SAL & Crazy Quilt Week One Class Progress

Town Square SAL: Monsterbubble's Jail. I put in a few hours on this each of the past three days ... even made it my "travel" piece by switching to a larger stitching bag capable of accomodating the doodler lap frame. As you can see, I still need to fill in the central arch and the taller tower with WDW Dolphin and then I have to back-stitch the outlines of the granite blocks in WDW Charcoal. I'd like to work on this till it's finished since I have received all the luscious Crescent Colors for the next piece in this series that I intend to stitch: the Town Square Saloon [designed by Crescent Colors, of course] ... and am itching to work on something a touch more colorful than all this grey. By the way, the piece is not really crooked, I must have loaded the scrolls slightly off kilter to give it that sadly askew look.




As for my Online Class, Encrusted Crazy Quilt Block: I have completed the Week 1 assignment which was piecing the block. I used a red tartan Duponi silk, a black watered silk moire, a black cotton, an ivory cotton with a very faint tone-on-tone floral pattern, a red cotton with a bleeding color effect and two different yellow-gold cotton prints. The yellow gold and red cottons pick up colors in the tartan though that may be difficult to see given the quality of my photography. In the first photo, it looks more like Modern Art because of the bold colors and the sharp edged shapes. In the second photo, I have laid out and cut [but not yet sewn] the lace and cording embellishments. I have used a variety of laces, including a heavy weight, white, wide grape and leaf lace, two much lighter, narrower, white cotton machine-crocheted laces and one tan lace that has a hand crocheted look as well as some black velvet cording. The next step is to tack down all the laces prepatory to the surface embroidery embellishment of the seams. As the block is embellished and "encrusted" it will take on more of a Victorian crazy quilt look.

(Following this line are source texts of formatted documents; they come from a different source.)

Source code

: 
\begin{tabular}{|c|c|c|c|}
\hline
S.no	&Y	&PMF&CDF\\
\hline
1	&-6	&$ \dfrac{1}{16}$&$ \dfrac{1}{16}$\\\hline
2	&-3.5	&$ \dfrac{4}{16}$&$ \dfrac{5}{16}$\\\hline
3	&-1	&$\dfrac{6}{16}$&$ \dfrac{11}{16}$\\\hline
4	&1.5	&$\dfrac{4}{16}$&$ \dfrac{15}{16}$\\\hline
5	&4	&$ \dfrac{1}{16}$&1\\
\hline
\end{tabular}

The Week 2 lesson has been down-loaded and I have begun studying it ... now the fun begins. There are so many surface embroidery stitches to be explored as a means of embellishing the block. I am going to work up a band sampler using the sew and flip crazy quilt technique so I can experiment with some of the stitches on real seams before working on my block. I'll be photographing the whole process for future posts.